25 En bij het kruis van Jezus stonden Zijn moeder en de zuster van Zijn moeder, Maria, de vrouw van Klópas, en Maria Magdaléna.
26 Jezus nu, ziende Zijn moeder, en de discipel, die Hij liefhad, daarbij staande, zeide tot Zijn moeder: Vrouw, zie, uw zoon.
27 Daarna zeide Hij tot de discipel: Zie, uw moeder. En van die ure aan nam de discipel haar in zijn huis .
28 Hierna Jezus, wetende, dat nu alles volbracht was, opdat de Schrift zou vervuld worden, zeide: Mij dorst.
29 Daar stond dan een vat vol edik, en zij vulden een spons met edik, en omlegden ze met hysop, en brachten ze aan Zijn mond.
30 Toen Jezus dan de edik genomen had, zeide Hij: Het is volbracht! En het hoofd buigende, gaf de geest.
31 De Joden dan, opdat de lichamen niet aan het kruis zouden blijven op de sabbat, omdat het de voorbereiding was (want die dag van de sabbat was groot), baden Pilatus, dat hun benen zouden gebroken, en zij weggenomen worden.
32 De krijgsknechten dan kwamen, en braken wel de benen van de eerste, en van de andere, die met Hem gekruisigd was;
33 Maar komende tot Jezus, toen zij zagen, dat Hij nu gestorven was, zo braken zij Zijn benen niet.
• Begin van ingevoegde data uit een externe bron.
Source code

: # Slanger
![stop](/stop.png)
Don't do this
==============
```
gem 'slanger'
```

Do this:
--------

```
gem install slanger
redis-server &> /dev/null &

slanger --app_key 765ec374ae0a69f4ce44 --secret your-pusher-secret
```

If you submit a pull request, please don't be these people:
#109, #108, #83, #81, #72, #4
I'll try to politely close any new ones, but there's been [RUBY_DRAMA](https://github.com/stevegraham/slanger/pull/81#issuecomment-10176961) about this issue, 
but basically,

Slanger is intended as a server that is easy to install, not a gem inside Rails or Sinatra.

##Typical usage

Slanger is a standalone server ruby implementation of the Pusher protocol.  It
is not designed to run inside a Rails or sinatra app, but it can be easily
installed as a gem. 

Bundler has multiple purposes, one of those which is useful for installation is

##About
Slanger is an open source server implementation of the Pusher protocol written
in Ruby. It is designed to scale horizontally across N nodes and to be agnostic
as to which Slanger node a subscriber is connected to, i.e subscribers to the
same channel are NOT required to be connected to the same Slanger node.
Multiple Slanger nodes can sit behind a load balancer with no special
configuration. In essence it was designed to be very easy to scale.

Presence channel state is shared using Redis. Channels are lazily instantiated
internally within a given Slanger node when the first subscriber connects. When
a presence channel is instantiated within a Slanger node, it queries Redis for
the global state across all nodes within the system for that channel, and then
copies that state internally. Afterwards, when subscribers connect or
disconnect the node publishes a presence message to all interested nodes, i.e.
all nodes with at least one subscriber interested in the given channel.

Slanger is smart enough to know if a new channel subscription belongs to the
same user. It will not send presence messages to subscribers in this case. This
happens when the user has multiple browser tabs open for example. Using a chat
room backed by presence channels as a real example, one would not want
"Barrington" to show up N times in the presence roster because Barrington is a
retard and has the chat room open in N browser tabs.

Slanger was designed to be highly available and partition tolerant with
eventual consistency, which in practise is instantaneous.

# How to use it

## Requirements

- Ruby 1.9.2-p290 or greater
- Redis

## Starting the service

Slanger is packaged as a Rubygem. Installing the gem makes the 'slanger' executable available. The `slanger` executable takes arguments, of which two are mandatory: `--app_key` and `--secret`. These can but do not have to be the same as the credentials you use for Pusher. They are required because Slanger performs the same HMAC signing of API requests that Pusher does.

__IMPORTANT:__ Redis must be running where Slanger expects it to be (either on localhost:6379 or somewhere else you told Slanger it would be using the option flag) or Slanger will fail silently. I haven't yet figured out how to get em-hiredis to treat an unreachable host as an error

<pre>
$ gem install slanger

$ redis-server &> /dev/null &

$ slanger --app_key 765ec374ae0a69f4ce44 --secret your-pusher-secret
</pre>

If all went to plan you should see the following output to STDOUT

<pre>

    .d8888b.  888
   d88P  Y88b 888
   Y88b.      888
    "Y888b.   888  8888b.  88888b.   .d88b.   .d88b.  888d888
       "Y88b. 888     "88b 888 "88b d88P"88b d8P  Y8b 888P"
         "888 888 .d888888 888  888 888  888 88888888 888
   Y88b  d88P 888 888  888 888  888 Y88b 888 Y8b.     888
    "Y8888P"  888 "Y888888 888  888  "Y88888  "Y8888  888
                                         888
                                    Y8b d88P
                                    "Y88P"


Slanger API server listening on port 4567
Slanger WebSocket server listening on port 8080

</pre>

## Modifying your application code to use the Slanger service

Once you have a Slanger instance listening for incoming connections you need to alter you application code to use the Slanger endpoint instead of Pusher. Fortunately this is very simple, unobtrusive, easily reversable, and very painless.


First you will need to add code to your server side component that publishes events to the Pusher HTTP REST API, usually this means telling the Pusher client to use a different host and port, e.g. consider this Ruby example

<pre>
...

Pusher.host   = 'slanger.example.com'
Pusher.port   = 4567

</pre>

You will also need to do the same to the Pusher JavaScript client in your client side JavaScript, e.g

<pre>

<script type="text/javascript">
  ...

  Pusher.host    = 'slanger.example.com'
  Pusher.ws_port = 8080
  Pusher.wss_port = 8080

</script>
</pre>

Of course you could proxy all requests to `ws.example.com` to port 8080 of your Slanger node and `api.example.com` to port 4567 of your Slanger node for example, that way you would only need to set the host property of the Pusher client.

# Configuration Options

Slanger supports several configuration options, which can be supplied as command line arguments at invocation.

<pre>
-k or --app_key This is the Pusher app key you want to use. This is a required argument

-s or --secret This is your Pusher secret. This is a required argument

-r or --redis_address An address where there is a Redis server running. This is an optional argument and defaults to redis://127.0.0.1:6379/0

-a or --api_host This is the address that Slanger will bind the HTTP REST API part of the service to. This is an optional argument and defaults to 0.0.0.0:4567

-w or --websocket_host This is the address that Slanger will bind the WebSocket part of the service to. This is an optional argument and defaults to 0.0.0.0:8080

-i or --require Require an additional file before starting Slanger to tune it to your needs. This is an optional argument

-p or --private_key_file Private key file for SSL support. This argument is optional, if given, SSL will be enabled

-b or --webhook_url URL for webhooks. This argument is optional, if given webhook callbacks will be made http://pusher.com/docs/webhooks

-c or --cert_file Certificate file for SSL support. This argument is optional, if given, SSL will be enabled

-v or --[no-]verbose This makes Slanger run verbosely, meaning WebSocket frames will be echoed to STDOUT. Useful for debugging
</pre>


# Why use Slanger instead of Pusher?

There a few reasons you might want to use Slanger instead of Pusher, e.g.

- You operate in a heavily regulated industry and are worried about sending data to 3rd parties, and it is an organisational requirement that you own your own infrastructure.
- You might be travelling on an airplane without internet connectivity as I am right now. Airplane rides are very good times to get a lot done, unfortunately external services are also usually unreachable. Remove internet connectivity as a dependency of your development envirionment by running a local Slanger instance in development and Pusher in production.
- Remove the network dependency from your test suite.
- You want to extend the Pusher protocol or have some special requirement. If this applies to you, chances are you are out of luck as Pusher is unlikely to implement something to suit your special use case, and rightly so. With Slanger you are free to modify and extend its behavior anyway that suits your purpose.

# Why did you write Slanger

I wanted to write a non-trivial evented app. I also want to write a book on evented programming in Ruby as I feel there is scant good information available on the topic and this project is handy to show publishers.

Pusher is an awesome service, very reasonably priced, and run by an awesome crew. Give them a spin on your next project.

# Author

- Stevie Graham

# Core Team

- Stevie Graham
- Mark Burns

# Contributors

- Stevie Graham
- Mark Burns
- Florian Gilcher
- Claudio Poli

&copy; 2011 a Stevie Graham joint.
34 Maar een der krijgsknechten doorstak Zijn zijde met een speer, en terstond kwam er bloed en water uit.
35 En die het gezien heeft, die heeft het getuigd, en zijn getuigenis is waarachtig; en hij weet, dat hij zegt, wat waar is, opdat ook gij geloven moogt.
36 Want deze dingen zijn geschied, opdat de Schrift vervuld worde: Geen been van Hem zal verbroken worden.
37 En weer zegt een andere Schrift: Zij zullen zien, in Wie zij gestoken hebben.
De begrafenis
38 En daarna Jozef van Arimathéa (die een discipel van Jezus was, maar bedekt uit vrees voor de Joden), bad Pilatus, dat hij het lichaam van Jezus mocht wegnemen; en Pilatus liet het toe. Hij dan ging en nam het lichaam van Jezus weg.
39 En Nicodémus kwam ook (die tevoren des nachts tot Jezus gekomen was), brengende een mengsel van mirre en aloë; omtrent honderd ponden gewicht .
40 Zij namen dan het lichaam van Jezus, en bonden dat in linnen doeken met de specerijen, gelijk de Joden de gewoonte hebben van begraven.
41 En er was in de plaats, waar Hij gekruisigd was, een hof, en in de hof een nieuw graf, waarin nog nooit iemand gelegd was geweest.
42 Aldaar dan legden zij Jezus, om de voorbereiding der Joden, aangezien het graf nabij was.